▸ WHAT TO PRODUCE
Count every line that includes the string "text" in the entries that follow. Nothing besides the number is needed.

[Dataset entries]
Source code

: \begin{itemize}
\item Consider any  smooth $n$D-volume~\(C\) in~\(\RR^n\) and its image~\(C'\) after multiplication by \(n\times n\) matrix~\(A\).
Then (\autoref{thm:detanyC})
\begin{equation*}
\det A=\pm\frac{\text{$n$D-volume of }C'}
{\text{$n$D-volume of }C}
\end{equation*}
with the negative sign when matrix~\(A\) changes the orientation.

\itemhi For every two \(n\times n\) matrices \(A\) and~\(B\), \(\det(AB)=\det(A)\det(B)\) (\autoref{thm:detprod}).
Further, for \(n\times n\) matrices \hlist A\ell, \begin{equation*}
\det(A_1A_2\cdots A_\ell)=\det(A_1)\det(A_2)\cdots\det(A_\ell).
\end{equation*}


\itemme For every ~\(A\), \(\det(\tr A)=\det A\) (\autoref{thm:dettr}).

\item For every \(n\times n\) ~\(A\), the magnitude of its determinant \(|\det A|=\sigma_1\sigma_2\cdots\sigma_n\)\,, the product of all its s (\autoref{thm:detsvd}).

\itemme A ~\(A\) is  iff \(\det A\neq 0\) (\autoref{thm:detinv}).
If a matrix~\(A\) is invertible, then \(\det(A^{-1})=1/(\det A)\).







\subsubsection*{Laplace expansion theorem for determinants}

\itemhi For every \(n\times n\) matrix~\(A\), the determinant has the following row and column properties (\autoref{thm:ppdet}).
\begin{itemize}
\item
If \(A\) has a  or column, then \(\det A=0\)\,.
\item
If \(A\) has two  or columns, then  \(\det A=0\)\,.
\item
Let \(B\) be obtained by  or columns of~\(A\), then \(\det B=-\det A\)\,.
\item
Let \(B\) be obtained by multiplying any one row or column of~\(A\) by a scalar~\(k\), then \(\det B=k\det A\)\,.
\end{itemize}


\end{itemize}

▸ SOLUTION BELOW
2